> **INSTRUCTIONS TO FOLLOW**: Please give again exactly the lines from the top of the material through the line with "inactive. Individual stakeholders"; omit each picture.

Start of Block

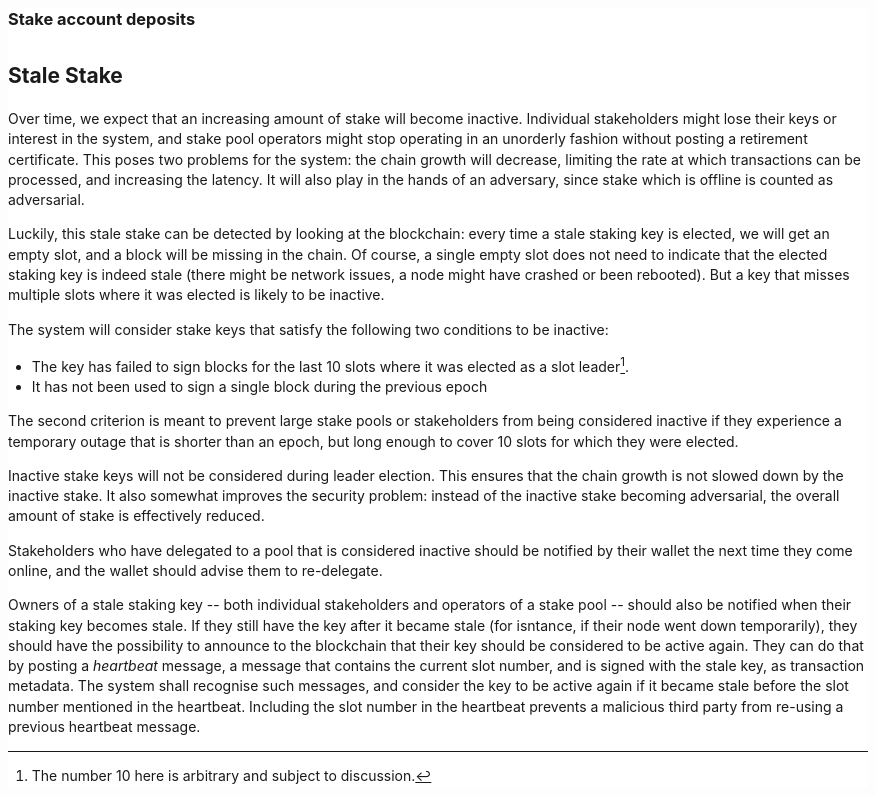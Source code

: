 

### Stake account deposits


## Stale Stake

Over time, we expect that an increasing amount of stake will become
inactive. Individual stakeholders might lose their keys or interest in
the system, and stake pool operators might stop operating in an
unorderly fashion without posting a retirement certificate. This poses
two problems for the system: the chain growth will decrease, limiting
the rate at which transactions can be processed, and increasing the
latency. It will also play in the hands of an adversary, since stake
which is offline is counted as adversarial.

Luckily, this stale stake can be detected by looking at the
blockchain: every time a stale staking key is elected, we will get an
empty slot, and a block will be missing in the chain. Of course, a
single empty slot does not need to indicate that the elected staking
key is indeed stale (there might be network issues, a node might have
crashed or been rebooted). But a key that misses multiple slots where
it was elected is likely to be inactive.

The system will consider stake keys that satisfy the following two
conditions to be inactive:

- The key has failed to sign blocks for the last 10 slots where it was
elected as a slot leader[^ten-slots].
- It has not been used to sign a single block during the previous
epoch

[^ten-slots]: The number 10 here is arbitrary and subject to discussion.

The second criterion is meant to prevent large stake pools or
stakeholders from being considered inactive if they experience a
temporary outage that is shorter than an epoch, but long enough
to cover 10 slots for which they were elected.

Inactive stake keys will not be considered during leader
election. This ensures that the chain growth is not slowed down by the
inactive stake. It also somewhat improves the security problem:
instead of the inactive stake becoming adversarial, the overall amount
of stake is effectively reduced.

Stakeholders who have delegated to a pool that is considered inactive
should be notified by their wallet the next time they come online, and
the wallet should advise them to re-delegate.

Owners of a stale staking key -- both individual stakeholders and
operators of a stake pool -- should also be notified when their
staking key becomes stale. If they still have the key after it became
stale (for isntance, if their node went down temporarily), they should
have the possibility to announce to the blockchain that their key
should be considered to be active again. They can do that by posting a
_heartbeat_ message, a message that contains the current slot number,
and is signed with the stale key, as transaction metadata. The system
shall recognise such messages, and consider the key to be active
again if it became stale before the slot number mentioned in the
heartbeat. Including the slot number in the heartbeat prevents a
malicious third party from re-using a previous heartbeat message.


[BIP-32]: https://github.com/bitcoin/bips/blob/master/bip-0032.mediawiki.
[^no-stake]: Enterprise, script, bootstrap era and AVVM addresses have
[^like-tls]: This is much the same setup as with TLS certificates:
[^sorted-randoms]: This can be done traversing the stake distribution
[^TODO]: Check with Erik that this is indeed how it currently works.
[^merge-rewards]: This section contains references to the rewards and
[^encourage-third-party-pool-help]: We can decide whether or not our
[^prefix-search]: Depending on the serialisation format for addresses,
[^no-implicit-deposit]: We also contemplated _automatically_ counting
[^multiple-owner-keys]: Allowing a list of owner keys allows for stake
[^allow-underfunded]: We could also just deny the rewards for this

End of Block

> **SOLUTION FOR THIS EXERCISE**:
Source code

: 

### Stake account deposits


## Stale Stake

Over time, we expect that an increasing amount of stake will become
inactive. Individual stakeholders might lose their keys or interest in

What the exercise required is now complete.